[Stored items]
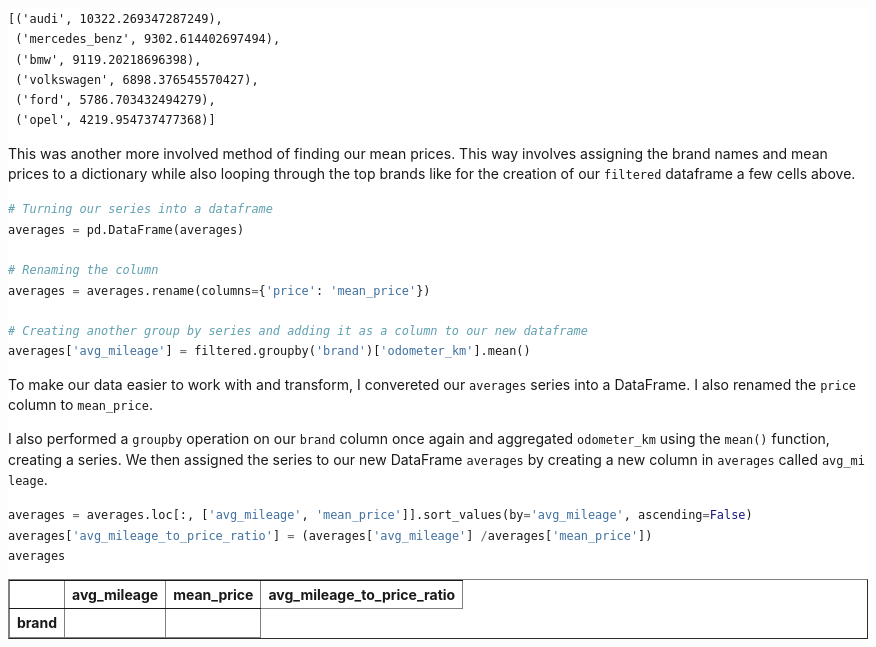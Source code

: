 


    [('audi', 10322.269347287249),
     ('mercedes_benz', 9302.614402697494),
     ('bmw', 9119.20218696398),
     ('volkswagen', 6898.376545570427),
     ('ford', 5786.703432494279),
     ('opel', 4219.954737477368)]



This was another more involved method of finding our mean prices. This way involves assigning the brand names and mean prices to a dictionary while also looping through the top brands like for the creation of our `filtered` dataframe a few cells above.


```python
# Turning our series into a dataframe
averages = pd.DataFrame(averages)

# Renaming the column
averages = averages.rename(columns={'price': 'mean_price'})

# Creating another group by series and adding it as a column to our new dataframe
averages['avg_mileage'] = filtered.groupby('brand')['odometer_km'].mean()
```

To make our data easier to work with and transform, I convereted our `averages` series into a DataFrame. I also renamed the `price` column to `mean_price`.

I also performed a `groupby` operation on our `brand` column once again and aggregated `odometer_km` using the `mean()` function, creating a series. We then assigned the series to our new DataFrame `averages` by creating a new column in `averages` called `avg_mileage`.


```python
averages = averages.loc[:, ['avg_mileage', 'mean_price']].sort_values(by='avg_mileage', ascending=False)
averages['avg_mileage_to_price_ratio'] = (averages['avg_mileage'] /averages['mean_price'])
averages
```




<div>
<style scoped>
    .dataframe tbody tr th:only-of-type {
        vertical-align: middle;
    }

    .dataframe tbody tr th {
        vertical-align: top;
    }

    .dataframe thead th {
        text-align: right;
    }
</style>
<table border="1" class="dataframe">
  <thead>
    <tr style="text-align: right;">
      <th></th>
      <th>avg_mileage</th>
      <th>mean_price</th>
      <th>avg_mileage_to_price_ratio</th>
    </tr>
    <tr>
      <th>brand</th>
      <th></th>
      <th></th>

### What you should do
Retype every record above word for word, leaving out any pictures.

### Exercise result
Source code

: 


    [('audi', 10322.269347287249),
     ('mercedes_benz', 9302.614402697494),
     ('bmw', 9119.20218696398),
     ('volkswagen', 6898.376545570427),
     ('ford', 5786.703432494279),
     ('opel', 4219.954737477368)]



This was another more involved method of finding our mean prices. This way involves assigning the brand names and mean prices to a dictionary while also looping through the top brands like for the creation of our `filtered` dataframe a few cells above.


```python
# Turning our series into a dataframe
averages = pd.DataFrame(averages)

# Renaming the column
averages = averages.rename(columns={'price': 'mean_price'})

# Creating another group by series and adding it as a column to our new dataframe
averages['avg_mileage'] = filtered.groupby('brand')['odometer_km'].mean()
```

To make our data easier to work with and transform, I convereted our `averages` series into a DataFrame. I also renamed the `price` column to `mean_price`.

I also performed a `groupby` operation on our `brand` column once again and aggregated `odometer_km` using the `mean()` function, creating a series. We then assigned the series to our new DataFrame `averages` by creating a new column in `averages` called `avg_mileage`.


```python
averages = averages.loc[:, ['avg_mileage', 'mean_price']].sort_values(by='avg_mileage', ascending=False)
averages['avg_mileage_to_price_ratio'] = (averages['avg_mileage'] /averages['mean_price'])
averages
```




<div>
<style scoped>
    .dataframe tbody tr th:only-of-type {
        vertical-align: middle;
    }

    .dataframe tbody tr th {
        vertical-align: top;
    }

    .dataframe thead th {
        text-align: right;
    }
</style>
<table border="1" class="dataframe">
  <thead>
    <tr style="text-align: right;">
      <th></th>
      <th>avg_mileage</th>
      <th>mean_price</th>
      <th>avg_mileage_to_price_ratio</th>
    </tr>
    <tr>
      <th>brand</th>
      <th></th>
      <th></th>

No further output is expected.